Event Location: NSH 1305
Bio: Mark Cutkosky (Ph.D. CMU 1985) is a Professor in Mechanical Engineering at Stanford University. He formerly was a lecturer at CMU and a design engineer at ALCOA. He has lead numerous projects in dexterous manipulation, haptics, bio-inspired robotics and design collaboration. He has graduated over 30 Ph.D. students in these areas, currently in leading academic and industrial positions. His awards include: Time Magazine Best Inventions (2006), several best paper awards (IEEE, ASME), Fulbright Chair (Italy 2002), NSF Presidential Young Investigator, Charles M. Pigott Professor, and Anderson Faculty Scholar.

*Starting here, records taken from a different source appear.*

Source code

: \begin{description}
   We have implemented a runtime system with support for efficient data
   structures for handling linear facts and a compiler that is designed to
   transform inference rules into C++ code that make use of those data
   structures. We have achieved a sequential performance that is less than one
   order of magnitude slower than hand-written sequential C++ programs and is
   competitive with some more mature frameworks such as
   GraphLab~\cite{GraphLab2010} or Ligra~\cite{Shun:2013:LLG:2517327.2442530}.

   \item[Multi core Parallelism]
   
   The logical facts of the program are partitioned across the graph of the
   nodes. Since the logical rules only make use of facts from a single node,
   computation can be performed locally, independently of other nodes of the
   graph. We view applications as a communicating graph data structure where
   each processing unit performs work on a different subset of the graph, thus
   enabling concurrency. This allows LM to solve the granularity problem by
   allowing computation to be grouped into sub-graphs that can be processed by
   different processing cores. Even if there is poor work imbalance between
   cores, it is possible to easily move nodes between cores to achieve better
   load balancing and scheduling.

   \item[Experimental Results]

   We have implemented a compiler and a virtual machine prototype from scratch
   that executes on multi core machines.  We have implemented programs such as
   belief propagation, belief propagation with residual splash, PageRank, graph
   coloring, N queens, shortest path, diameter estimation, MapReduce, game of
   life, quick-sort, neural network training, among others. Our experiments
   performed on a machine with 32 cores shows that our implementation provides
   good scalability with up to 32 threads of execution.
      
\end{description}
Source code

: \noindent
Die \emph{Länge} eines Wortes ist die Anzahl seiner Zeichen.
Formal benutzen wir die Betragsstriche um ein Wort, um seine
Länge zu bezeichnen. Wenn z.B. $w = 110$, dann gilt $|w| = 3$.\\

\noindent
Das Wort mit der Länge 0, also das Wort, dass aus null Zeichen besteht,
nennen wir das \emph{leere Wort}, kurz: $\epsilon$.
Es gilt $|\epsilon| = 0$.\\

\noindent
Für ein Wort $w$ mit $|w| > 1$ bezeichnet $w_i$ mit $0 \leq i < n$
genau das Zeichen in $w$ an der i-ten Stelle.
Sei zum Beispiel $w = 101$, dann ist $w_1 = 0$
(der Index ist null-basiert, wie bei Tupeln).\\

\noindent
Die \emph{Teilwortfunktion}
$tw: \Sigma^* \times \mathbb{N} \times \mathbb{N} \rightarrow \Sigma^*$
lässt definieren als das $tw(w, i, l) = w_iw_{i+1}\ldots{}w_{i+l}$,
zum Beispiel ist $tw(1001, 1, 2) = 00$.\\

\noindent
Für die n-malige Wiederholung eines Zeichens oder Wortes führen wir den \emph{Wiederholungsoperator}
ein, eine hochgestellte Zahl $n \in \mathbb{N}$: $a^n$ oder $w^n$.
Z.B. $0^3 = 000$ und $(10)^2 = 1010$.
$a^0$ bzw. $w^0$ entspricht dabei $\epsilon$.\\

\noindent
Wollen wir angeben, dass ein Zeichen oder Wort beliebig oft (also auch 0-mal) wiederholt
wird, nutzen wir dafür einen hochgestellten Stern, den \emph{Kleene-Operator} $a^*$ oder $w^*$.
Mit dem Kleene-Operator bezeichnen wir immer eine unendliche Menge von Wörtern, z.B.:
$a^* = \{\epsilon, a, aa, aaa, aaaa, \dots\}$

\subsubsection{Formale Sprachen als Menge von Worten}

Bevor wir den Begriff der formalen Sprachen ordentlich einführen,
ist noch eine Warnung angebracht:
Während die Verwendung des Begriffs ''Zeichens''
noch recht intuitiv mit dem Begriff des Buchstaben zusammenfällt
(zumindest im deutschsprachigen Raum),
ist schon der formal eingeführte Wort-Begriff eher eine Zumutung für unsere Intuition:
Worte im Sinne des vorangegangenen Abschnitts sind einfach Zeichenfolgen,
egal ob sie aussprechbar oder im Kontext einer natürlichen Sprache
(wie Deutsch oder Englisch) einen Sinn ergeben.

Abstract: Hybrid aerial/scansorial robotics is a new development that builds upon previous work in unmanned air vehicles and climbing robots, and seeks to emulate the capabilities of bats, insects and certain birds that combine powered flight with the ability to land and perch on sloped and vertical surfaces. As it approaches a wall, the plane executes an intentional pitch-up maneuver to shed speed and present its feet for landing. On contact, a nonlinear suspension dissipates the remaining kinetic energy and directs interaction forces toward the feet, to engage small asperities on surfaces such as brick or concrete. The presentation will cover the dynamic modeling, suspension design and control used to achieve vertical landing and attachment for a wide range of initial conditions, and the strategies used to disengage and take off again.